It is not superfluous to the better understanding of this important little scene to remark that a surcoat was, as the name implies, a sort of close-fitting jacket or spencer which ladies wore over their dress, and which wrapped them closely, shaped down to the hips. This garment protected the back, chest, and throat from the cold. Surcoats were lined with fur which turned up over the stuff, forming a more or less wide border. Mary Stuart while trying on her surcoat was looking at herself in a large Venetian mirror, to see the effect of it at the back; thus she had left her mother-in-law liberty to glance at the packet of papers, of which the volume might otherwise have excited her suspicions.
"Does a man ever speak to a lady of the dangers he has incurred when he is safe and sound in her presence?" said she, turning round on Christophe.
"Oh, madame, I have your account too," said he, looking at her with well-acted simplicity.
The young Queen looked at him from head to foot without taking the paper; but she observed, without drawing any conclusions at the moment, that he had taken Queen Catherine's bill out of his breast, and drew hers out of his pocket. Nor did she see in the lad's eyes the admiration that her beauty won her from all the world; but she was thinking so much of her surcoat, that she did not at once wonder what could be the cause of his indifference.
"Take it, Dayelle," said she to the waiting-woman. "You can give the account to Monsieur de Versailles (Loménie), and desire him, from me, to pay it."
"Indeed, madame, but if you do not give me an order signed by the King, or by His Highness the Grand Master, who is at hand, your gracious promise will have no effect."

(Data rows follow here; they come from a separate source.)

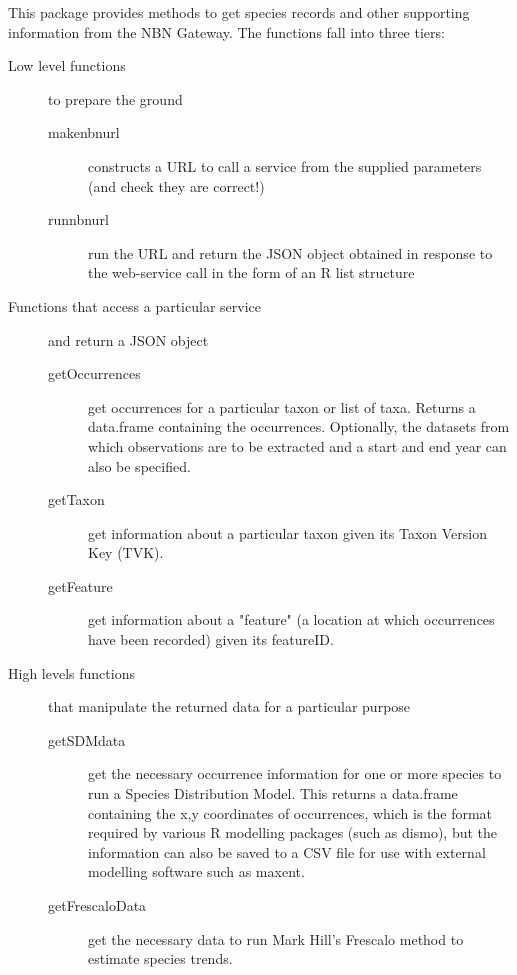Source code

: \documentclass{article}
\begin{document}
This package provides methods to get species records and other supporting
information from the NBN Gateway. The functions fall into three tiers:
\begin{description}
  \item[Low level functions] to prepare the ground
  \begin{description}
    \item [makenbnurl] constructs a URL to call a service from the supplied
    parameters (and check they are correct!)
    \item [runnbnurl] run the URL and return the JSON object obtained in response
    to the web-service call in the form of an R list structure
  \end{description}
  \item[Functions that access a particular service] and return a JSON object
  \begin{description}
      \item[getOccurrences] get occurrences for a particular taxon or list of
      taxa. Returns a data.frame containing the occurrences. Optionally, the
      datasets from which observations are to be extracted and a start and end
      year can also be specified.
      \item[getTaxon] get information about a particular taxon given its Taxon
      Version Key (TVK).
      \item[getFeature] get information about a "feature" (a location at which
      occurrences have been recorded) given its featureID.
  \end{description}
  \item[High levels functions] that manipulate the returned data for
  a particular purpose
  \begin{description}
      \item[getSDMdata] get the necessary occurrence information for one or
      more species to run a Species Distribution Model. This returns a 
      data.frame containing the x,y coordinates of occurrences, which 
      is the format required by various R modelling packages (such as dismo),
      but the information can also be saved to a CSV file for use with external
      modelling software such as maxent.
      \item[getFrescaloData] get the necessary data to run Mark Hill's Frescalo
      method to estimate species trends.
  \end{description}
\end{description}
\end{document}
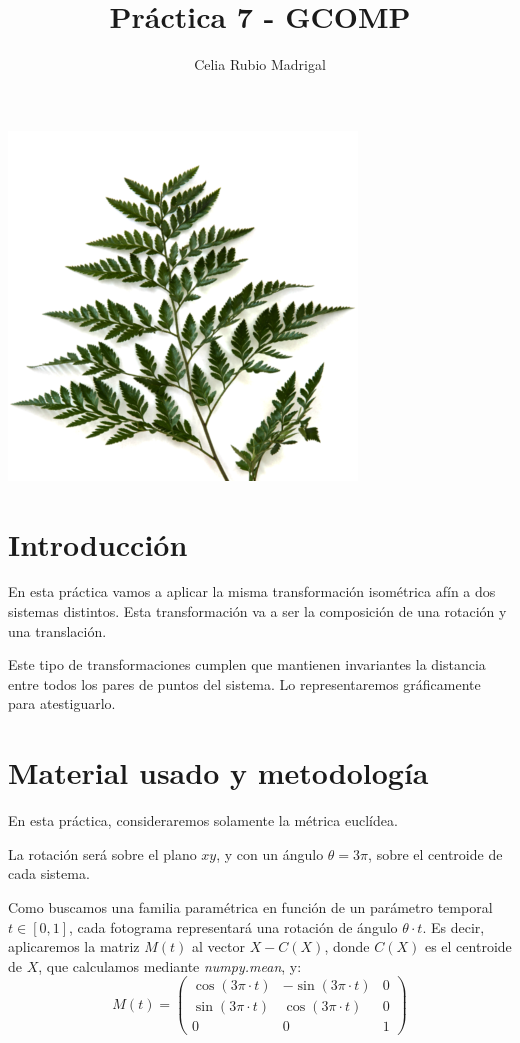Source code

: \documentclass[a4paper]{article}
\author{Celia Rubio Madrigal}
\title{Práctica 7 - GCOMP}
\begin{document}
	\maketitle
	
	\tableofcontents
	
	\vfill
	
	\begin{center}
		\includegraphics[width=0.45\linewidth]{arbol}
	\end{center}
	
	
	\vfill
	\newpage
	
	\section{Introducción}
	En esta práctica vamos a aplicar la misma transformación isométrica afín a dos sistemas distintos. Esta transformación va a ser la composición de una rotación y una translación.
	
	Este tipo de transformaciones cumplen que mantienen invariantes la distancia entre todos los pares de puntos del sistema. Lo representaremos gráficamente para atestiguarlo.
	
	
	\section{Material usado y metodología}
	En esta práctica, consideraremos solamente la métrica euclídea. 
	
	La rotación será sobre el plano $xy$, y con un ángulo $\theta=3\pi$, sobre el centroide de cada sistema. 
	
	Como buscamos una familia paramétrica en función de un parámetro temporal $t\in[0,1]$, cada fotograma representará una rotación de ángulo $\theta\cdot t$. Es decir, aplicaremos la matriz $M(t)$ al vector $X-C(X)$, donde $C(X)$ es el centroide de $X$, que calculamos mediante \textit{numpy.mean}, y:
	\[ M(t) = \left(\begin{array}{ccc}
	\cos(3\pi\cdot t) & -\sin(3\pi\cdot t) & 0 \\
	\sin(3\pi\cdot t) & \cos(3\pi\cdot t) & 0\\
	0&0&1
	\end{array}\right)\]
	
\end{document}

"You are rather hastier than beseems a subject, my friend," said Mary Stuart. "So you do not believe in royal promises?"
The King came in dressed in his long silk hose and trunks, the breeches of the time, but wore neither doublet nor cloak; he had only a rich wrapper of velvet lined throughout with fur; for wrapper, a word of modern use, can alone describe the négligé of this apparel.
"Who is the rascal that doubts your word?" said the young King, who, though at a distance, had heard his wife's speech.
The door of the King's closet was hidden by the bed. This closet was subsequently called the old closet (le Cabinet vieux) to distinguish it from the splendid painted closet constructed for Henri III. on the other side of the room adjoining the hall of the States-General. Henri III. hid the assassins in the old closet, and sent to desire the Duc de Guise to attend him there; while he, during the murder, remained concealed in the new closet, whence he emerged only to see this overweening subject die—a subject for whom there could be no prison, no tribunal, no judges, no laws in the kingdom. But for these dreadful events, the historian could now hardly identify the former uses of these rooms and halls filled with soldiers. A sergeant writes to his sweetheart on the spot where Catherine gravely considered her struggle with parties.